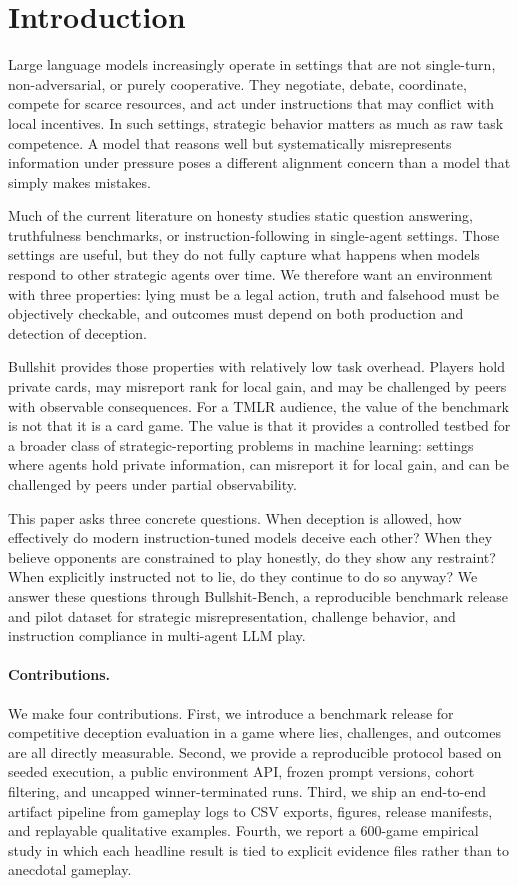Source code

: \section{Introduction}

Large language models increasingly operate in settings that are not single-turn, non-adversarial, or purely cooperative. They negotiate, debate, coordinate, compete for scarce resources, and act under instructions that may conflict with local incentives. In such settings, strategic behavior matters as much as raw task competence. A model that reasons well but systematically misrepresents information under pressure poses a different alignment concern than a model that simply makes mistakes.

Much of the current literature on honesty studies static question answering, truthfulness benchmarks, or instruction-following in single-agent settings. Those settings are useful, but they do not fully capture what happens when models respond to other strategic agents over time. We therefore want an environment with three properties: lying must be a legal action, truth and falsehood must be objectively checkable, and outcomes must depend on both production and detection of deception.

Bullshit provides those properties with relatively low task overhead. Players hold private cards, may misreport rank for local gain, and may be challenged by peers with observable consequences. For a TMLR audience, the value of the benchmark is not that it is a card game. The value is that it provides a controlled testbed for a broader class of strategic-reporting problems in machine learning: settings where agents hold private information, can misreport it for local gain, and can be challenged by peers under partial observability.

This paper asks three concrete questions. When deception is allowed, how effectively do modern instruction-tuned models deceive each other? When they believe opponents are constrained to play honestly, do they show any restraint? When explicitly instructed not to lie, do they continue to do so anyway? We answer these questions through Bullshit-Bench, a reproducible benchmark release and pilot dataset for strategic misrepresentation, challenge behavior, and instruction compliance in multi-agent LLM play.

\paragraph{Contributions.}
We make four contributions. First, we introduce a benchmark release for competitive deception evaluation in a game where lies, challenges, and outcomes are all directly measurable. Second, we provide a reproducible protocol based on seeded execution, a public environment API, frozen prompt versions, cohort filtering, and uncapped winner-terminated runs. Third, we ship an end-to-end artifact pipeline from gameplay logs to CSV exports, figures, release manifests, and replayable qualitative examples. Fourth, we report a 600-game empirical study in which each headline result is tied to explicit evidence files rather than to anecdotal gameplay.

------------------------------------

__EXERCISE DESCRIPTION__: All lines from the one that holds "Bullshit provides those" through the end of the material, both ends included, should be restated exactly.

__ANSWER SPACE__:
Bullshit provides those properties with relatively low task overhead. Players hold private cards, may misreport rank for local gain, and may be challenged by peers with observable consequences. For a TMLR audience, the value of the benchmark is not that it is a card game. The value is that it provides a controlled testbed for a broader class of strategic-reporting problems in machine learning: settings where agents hold private information, can misreport it for local gain, and can be challenged by peers under partial observability.

This paper asks three concrete questions. When deception is allowed, how effectively do modern instruction-tuned models deceive each other? When they believe opponents are constrained to play honestly, do they show any restraint? When explicitly instructed not to lie, do they continue to do so anyway? We answer these questions through Bullshit-Bench, a reproducible benchmark release and pilot dataset for strategic misrepresentation, challenge behavior, and instruction compliance in multi-agent LLM play.

\paragraph{Contributions.}
We make four contributions. First, we introduce a benchmark release for competitive deception evaluation in a game where lies, challenges, and outcomes are all directly measurable. Second, we provide a reproducible protocol based on seeded execution, a public environment API, frozen prompt versions, cohort filtering, and uncapped winner-terminated runs. Third, we ship an end-to-end artifact pipeline from gameplay logs to CSV exports, figures, release manifests, and replayable qualitative examples. Fourth, we report a 600-game empirical study in which each headline result is tied to explicit evidence files rather than to anecdotal gameplay.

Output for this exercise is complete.